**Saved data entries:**
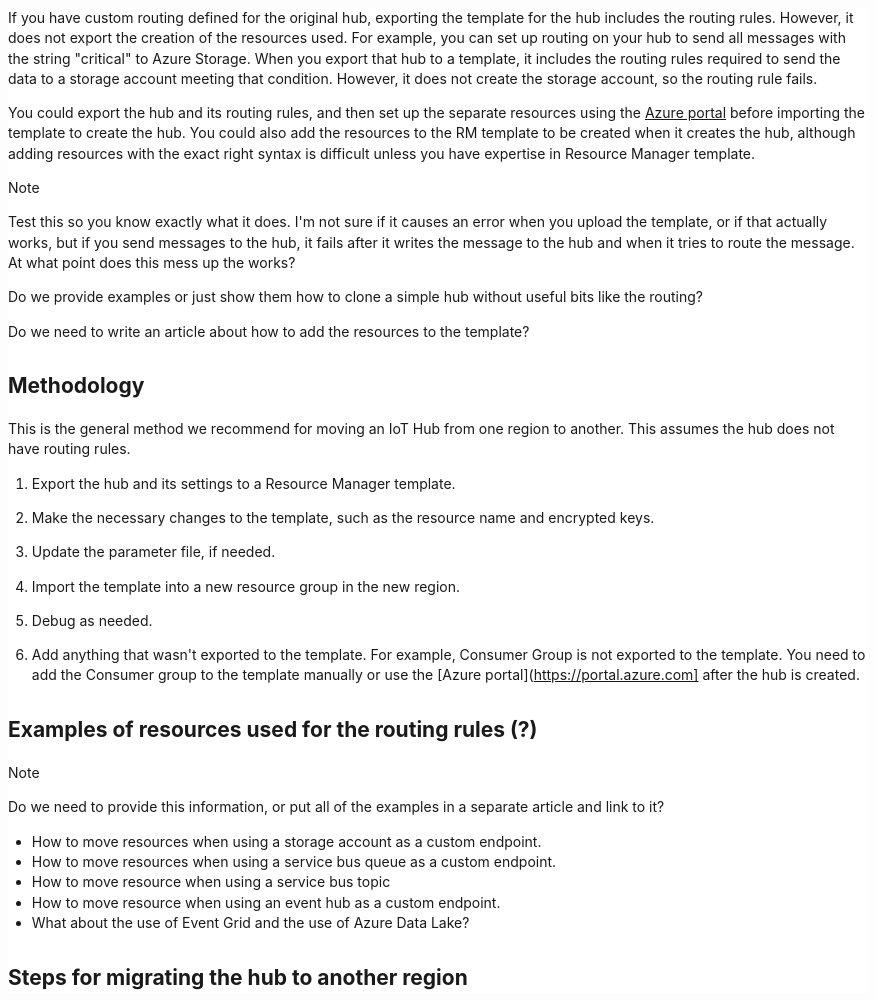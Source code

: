 If you have custom routing defined for the original hub, exporting the template for the hub includes the routing rules. However, it does not export the creation of the resources used. For example, you can set up routing on your hub to send all messages with the string "critical" to Azure Storage. When you export that hub to a template, it includes the routing rules required to send the data to a storage account meeting that condition. However, it does not create the storage account, so the routing rule fails. 

You could export the hub and its routing rules, and then set up the separate resources using the [Azure portal](https://portal.azure.com) before importing the template to create the hub. You could also add the resources to the RM template to be created when it creates the hub, although adding resources with the exact right syntax is difficult unless you have expertise in Resource Manager template. 

> [!NOTE]
> Test this so you know exactly what it does. I'm not sure if it causes an error when you upload the template, or if that actually works, but if you send messages to the hub, it fails after it writes the message to the hub and when it tries to route the message. At what point does this mess up the works?
> 
> Do we provide examples or just show them how to clone a simple hub without useful bits like the routing?
> 
> Do we need to write an article about how to add the resources to the template?

## Methodology 

This is the general method we recommend for moving an IoT Hub from one region to another. This assumes the hub does not have routing rules.

   1. Export the hub and its settings to a Resource Manager template. 
   
   1. Make the necessary changes to the template, such as the resource name and encrypted keys.
   
   1. Update the parameter file, if needed. 
   
   1. Import the template into a new resource group in the new region.
   
   1. Debug as needed. 
   
   1. Add anything that wasn't exported to the template. For example, Consumer Group is not exported to the template. You need to add the Consumer group to the template manually or use the [Azure portal](https://portal.azure.com] after the hub is created. 

## Examples of resources used for the routing rules (?)

> [!NOTE]
> Do we need to provide this information, or put all of the examples in a separate article and link to it? 
> *  How to move resources when using a storage account as a custom endpoint.
> *  How to move resources when using a service bus queue as a custom endpoint.
> *  How to move resource when using a service bus topic 
> *  How to move resource when using an event hub as a custom endpoint.
> *  What about the use of Event Grid and the use of Azure Data Lake?

## Steps for migrating the hub to another region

**ASSIGNMENT:** In the entries above, find each line containing the string "service" and copy it.

**EXPECTED ANSWER:**
> *  How to move resources when using a service bus queue as a custom endpoint.
> *  How to move resource when using a service bus topic 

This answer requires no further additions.